Even after some years with MND it is still difficult to accept that I can’t physically help at all. Any external help is always gratefully appreciated.

About 15 per cent of people with MND develop significant impaired cognition. Intact cognition enables us to “see” and “hear” a word, yet it’s intelligible when we try to speak.  People with MND consider it very demeaning to be addressed in the third person through their carer.

Please speak to them as if there’s nothing wrong and they’ll respond in some way. People with MND might also have Bulbar Palsy (BP) with loss of control of emotions. Don’t be embarrassed if they do cry or laugh. Ignore an episode and it will quickly pass.
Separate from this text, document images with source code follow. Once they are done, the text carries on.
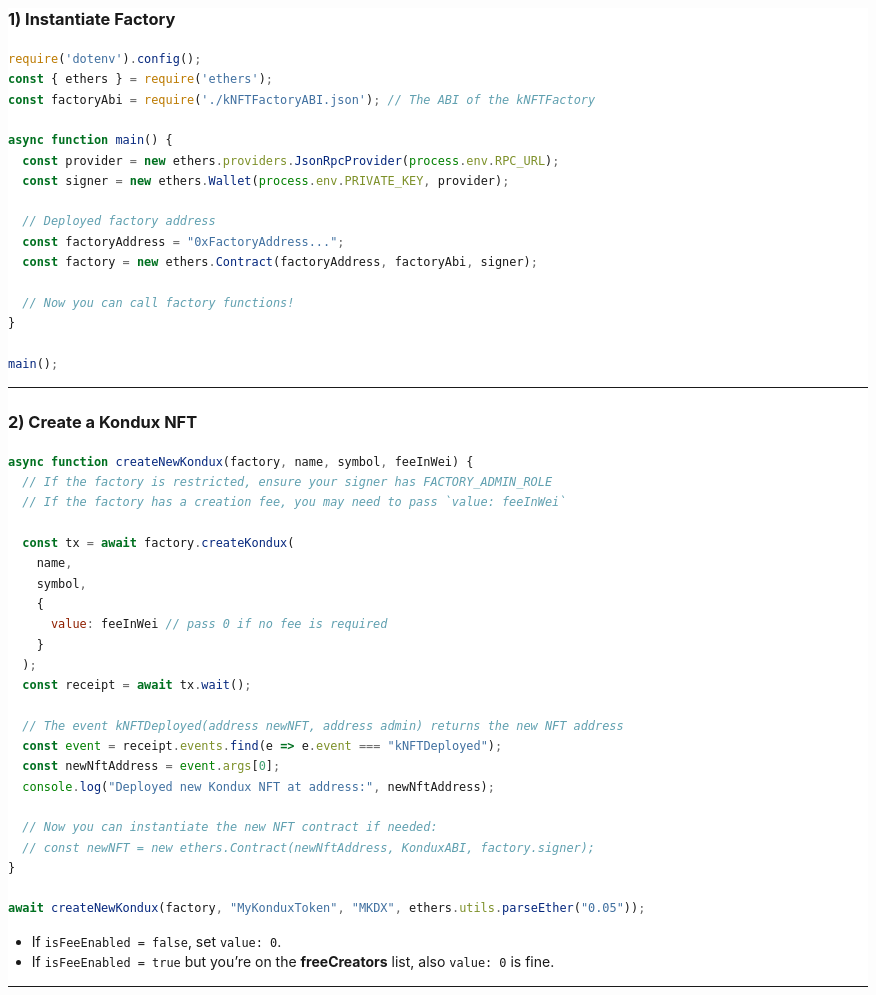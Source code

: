 ### 1) Instantiate Factory

```js
require('dotenv').config();
const { ethers } = require('ethers');
const factoryAbi = require('./kNFTFactoryABI.json'); // The ABI of the kNFTFactory

async function main() {
  const provider = new ethers.providers.JsonRpcProvider(process.env.RPC_URL);
  const signer = new ethers.Wallet(process.env.PRIVATE_KEY, provider);

  // Deployed factory address
  const factoryAddress = "0xFactoryAddress...";
  const factory = new ethers.Contract(factoryAddress, factoryAbi, signer);

  // Now you can call factory functions!
}

main();
```

---

### 2) Create a Kondux NFT

```js
async function createNewKondux(factory, name, symbol, feeInWei) {
  // If the factory is restricted, ensure your signer has FACTORY_ADMIN_ROLE
  // If the factory has a creation fee, you may need to pass `value: feeInWei`

  const tx = await factory.createKondux(
    name,
    symbol,
    {
      value: feeInWei // pass 0 if no fee is required
    }
  );
  const receipt = await tx.wait();

  // The event kNFTDeployed(address newNFT, address admin) returns the new NFT address
  const event = receipt.events.find(e => e.event === "kNFTDeployed");
  const newNftAddress = event.args[0]; 
  console.log("Deployed new Kondux NFT at address:", newNftAddress);

  // Now you can instantiate the new NFT contract if needed:
  // const newNFT = new ethers.Contract(newNftAddress, KonduxABI, factory.signer);
}

await createNewKondux(factory, "MyKonduxToken", "MKDX", ethers.utils.parseEther("0.05"));
```

- If `isFeeEnabled = false`, set `value: 0`.
- If `isFeeEnabled = true` but you’re on the **freeCreators** list, also `value: 0` is fine.

---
This is a list of suggestions for people with MND:

Try to retain good humour and a positive attitude as much as possible and set goals. While a scientifically-proven cure is currently not available, you never know when the treatment breakthrough will occur. The dilemma arises when you become concerned about the emotional and physical effects on your family, of 24/7 care in order to keep you alive. Resolution is usually reached with the family’s reassurance that they can do it and if it’s still a pleasure for you to wake each morning to see your loved ones.

Maintain any island of independence for as long as possible.

In 2008, I had the most bizarre accident happen with my laptop computer. I had it sitting on my lap and moved it a bit. Some time later I hear the sound of running water. It transpired that a metallic protrusion on the computer had dislodged the PEG cap as it lay under my shirt and that my (nowadays) liquid gastric contents were pouring on to the floor. Since then I’ve used a lightweight body bandage to retain the PEG tube securely in place out of harm’s way.

Maintain sensible passive stretching exercises, to prevent contracture and deformities. Remember that there is decreasing joint protection of the joint by the muscles as MND progresses, so don’t overdo the stretching.

If you use a computer, maintain a master record of common things repeated to others in emails, to save duplication of typing.

Remember many adjustments can be made to your mobility chair, including memory cushions to improve your comfort.

I hope that I have given you an objective insight into the lives of people and their families, who are affected by MND.